Your client, the Chief Scientific Officer of Bristol-Myers Squibb, wants to reduce the R&D cycle time. What are ways to reduce the cycle time and what are the benefits to the company of doing so?

Additional Information: (Provide the following information if requested by interviewee)

  • The company’s centralized analysis center recently hired more people (can also think about increasing capacity at the analysis center), but cycle time did not change.
  • The research scientists at the company’s satellite research labs heard that more people were hired at the analysis center, so they sent more drug compounds.
  • Number of compounds that passed the 1st review did not increase.
  • Scientists are starting sending low quality compounds (likelihood of going to market is very low) and queue remained long.
  • Scientists can usually predict the likelihood of each compound passing the 1st review.
  • There was no prioritization of the queue — it was first come, first serve.

Possible Answer:

The interviewee should come up with the idea of “prioritizing drug compounds”.
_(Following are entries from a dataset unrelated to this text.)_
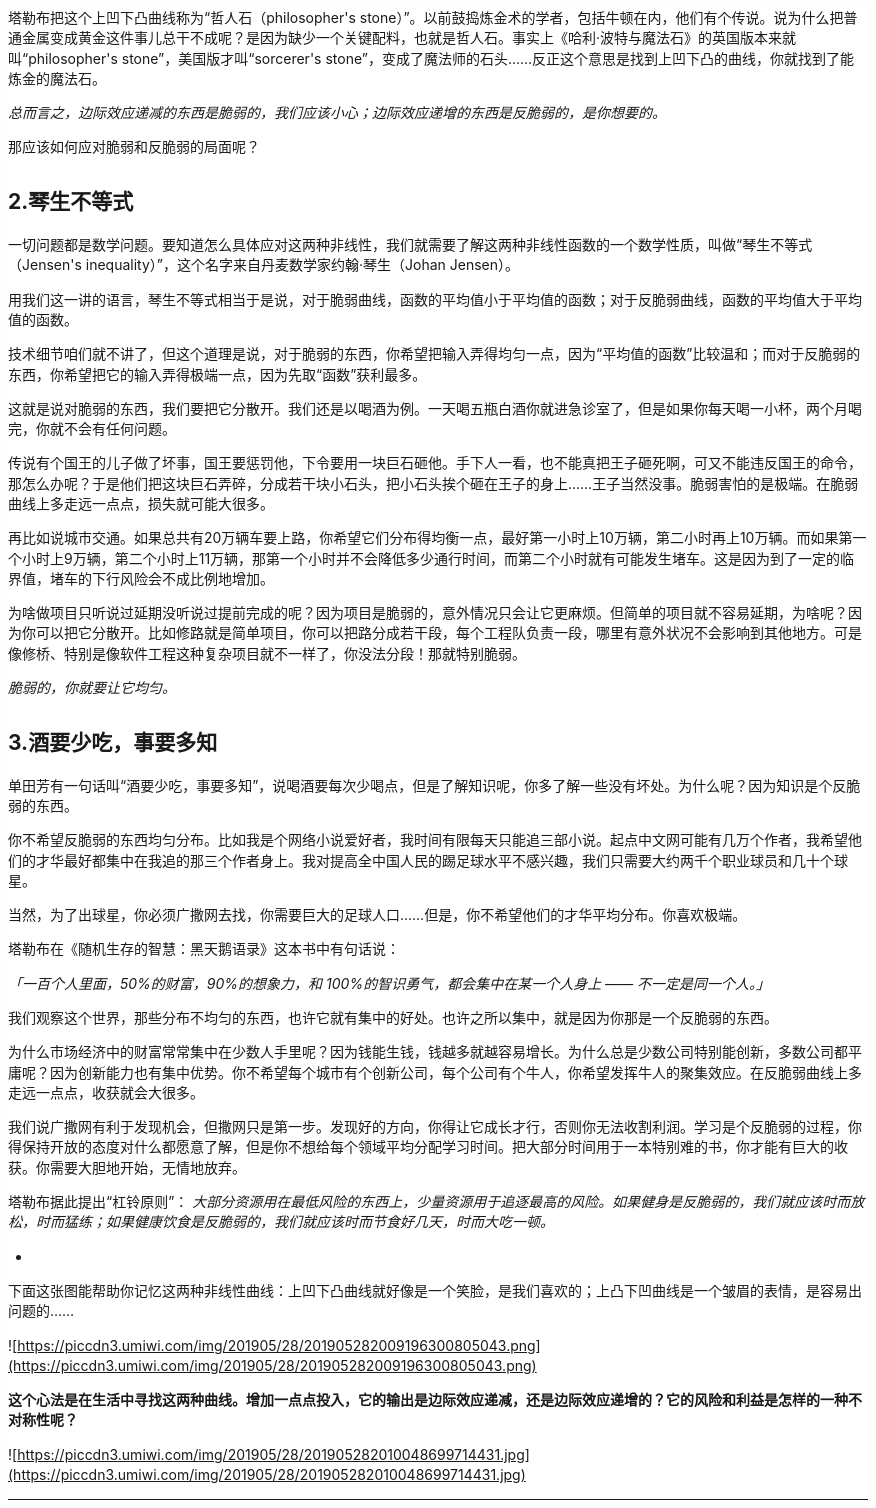 塔勒布把这个上凹下凸曲线称为“哲人石（philosopher's stone）”。以前鼓捣炼金术的学者，包括牛顿在内，他们有个传说。说为什么把普通金属变成黄金这件事儿总干不成呢？是因为缺少一个关键配料，也就是哲人石。事实上《哈利·波特与魔法石》的英国版本来就叫“philosopher's stone”，美国版才叫“sorcerer's stone”，变成了魔法师的石头……反正这个意思是找到上凹下凸的曲线，你就找到了能炼金的魔法石。

 *总而言之，边际效应递减的东西是脆弱的，我们应该小心；边际效应递增的东西是反脆弱的，是你想要的。*

那应该如何应对脆弱和反脆弱的局面呢？

## 2.琴生不等式

一切问题都是数学问题。要知道怎么具体应对这两种非线性，我们就需要了解这两种非线性函数的一个数学性质，叫做“琴生不等式（Jensen's inequality）”，这个名字来自丹麦数学家约翰·琴生（Johan Jensen）。

用我们这一讲的语言，琴生不等式相当于是说，对于脆弱曲线，函数的平均值小于平均值的函数；对于反脆弱曲线，函数的平均值大于平均值的函数。

技术细节咱们就不讲了，但这个道理是说，对于脆弱的东西，你希望把输入弄得均匀一点，因为“平均值的函数”比较温和；而对于反脆弱的东西，你希望把它的输入弄得极端一点，因为先取“函数”获利最多。

这就是说对脆弱的东西，我们要把它分散开。我们还是以喝酒为例。一天喝五瓶白酒你就进急诊室了，但是如果你每天喝一小杯，两个月喝完，你就不会有任何问题。

传说有个国王的儿子做了坏事，国王要惩罚他，下令要用一块巨石砸他。手下人一看，也不能真把王子砸死啊，可又不能违反国王的命令，那怎么办呢？于是他们把这块巨石弄碎，分成若干块小石头，把小石头挨个砸在王子的身上……王子当然没事。脆弱害怕的是极端。在脆弱曲线上多走远一点点，损失就可能大很多。

再比如说城市交通。如果总共有20万辆车要上路，你希望它们分布得均衡一点，最好第一小时上10万辆，第二小时再上10万辆。而如果第一个小时上9万辆，第二个小时上11万辆，那第一个小时并不会降低多少通行时间，而第二个小时就有可能发生堵车。这是因为到了一定的临界值，堵车的下行风险会不成比例地增加。

为啥做项目只听说过延期没听说过提前完成的呢？因为项目是脆弱的，意外情况只会让它更麻烦。但简单的项目就不容易延期，为啥呢？因为你可以把它分散开。比如修路就是简单项目，你可以把路分成若干段，每个工程队负责一段，哪里有意外状况不会影响到其他地方。可是像修桥、特别是像软件工程这种复杂项目就不一样了，你没法分段！那就特别脆弱。

 *脆弱的，你就要让它均匀。*

## 3.酒要少吃，事要多知

单田芳有一句话叫“酒要少吃，事要多知”，说喝酒要每次少喝点，但是了解知识呢，你多了解一些没有坏处。为什么呢？因为知识是个反脆弱的东西。

你不希望反脆弱的东西均匀分布。比如我是个网络小说爱好者，我时间有限每天只能追三部小说。起点中文网可能有几万个作者，我希望他们的才华最好都集中在我追的那三个作者身上。我对提高全中国人民的踢足球水平不感兴趣，我们只需要大约两千个职业球员和几十个球星。

当然，为了出球星，你必须广撒网去找，你需要巨大的足球人口……但是，你不希望他们的才华平均分布。你喜欢极端。

塔勒布在《随机生存的智慧：黑天鹅语录》这本书中有句话说：

 *「一百个人里面，50%的财富，90%的想象力，和 100%的智识勇气，都会集中在某一个人身上 —— 不一定是同一个人。」*

我们观察这个世界，那些分布不均匀的东西，也许它就有集中的好处。也许之所以集中，就是因为你那是一个反脆弱的东西。

为什么市场经济中的财富常常集中在少数人手里呢？因为钱能生钱，钱越多就越容易增长。为什么总是少数公司特别能创新，多数公司都平庸呢？因为创新能力也有集中优势。你不希望每个城市有个创新公司，每个公司有个牛人，你希望发挥牛人的聚集效应。在反脆弱曲线上多走远一点点，收获就会大很多。

我们说广撒网有利于发现机会，但撒网只是第一步。发现好的方向，你得让它成长才行，否则你无法收割利润。学习是个反脆弱的过程，你得保持开放的态度对什么都愿意了解，但是你不想给每个领域平均分配学习时间。把大部分时间用于一本特别难的书，你才能有巨大的收获。你需要大胆地开始，无情地放弃。

塔勒布据此提出“杠铃原则”： *大部分资源用在最低风险的东西上，少量资源用于追逐最高的风险。如果健身是反脆弱的，我们就应该时而放松，时而猛练；如果健康饮食是反脆弱的，我们就应该时而节食好几天，时而大吃一顿。*

*

下面这张图能帮助你记忆这两种非线性曲线：上凹下凸曲线就好像是一个笑脸，是我们喜欢的；上凸下凹曲线是一个皱眉的表情，是容易出问题的……

![https://piccdn3.umiwi.com/img/201905/28/201905282009196300805043.png](https://piccdn3.umiwi.com/img/201905/28/201905282009196300805043.png)

 **这个心法是在生活中寻找这两种曲线。增加一点点投入，它的输出是边际效应递减，还是边际效应递增的？它的风险和利益是怎样的一种不对称性呢？**

![https://piccdn3.umiwi.com/img/201905/28/201905282010048699714431.jpg](https://piccdn3.umiwi.com/img/201905/28/201905282010048699714431.jpg)

---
Prioritize compounds: by using previous results or scientist’s confidence of passing review a compounds with highest likelihood of going to market should jump the queue. This discouraged scientists from sending low quality compounds. Note that the specific method of prioritization is less important than understanding the need to prioritize.

Once the interviewee determines that prioritization is needed, the interviewer should provide the following information, and ask the interviewee to quantify the R&D cycle time decrease.

Currently:

  • 30% of compounds require 15 cycles
  • 70% of compounds require 5 cycles

After the prioritization:

  • Cycle time was 3.5 weeks per iteration, went down to 2 weeks.

How many weeks on average will this save per compound?

Possible Answer:

(15 cycles * 30% + 5 cycles * 70%) * (3.5 – 2) weeks/cycle = 12 weeks

Recommendation

The interviewee should translate R&D cycle time decrease into business implications.

By prioritizing drug compounds, it will save 12 weeks for an average compound. If a drug ever goes to market, 12 weeks of revenue is captured. The key issue is that revenue for a drug has a short life, based on the 15 year patent. Adding 12 weeks of revenue is a significant increase to the company’s revenue stream.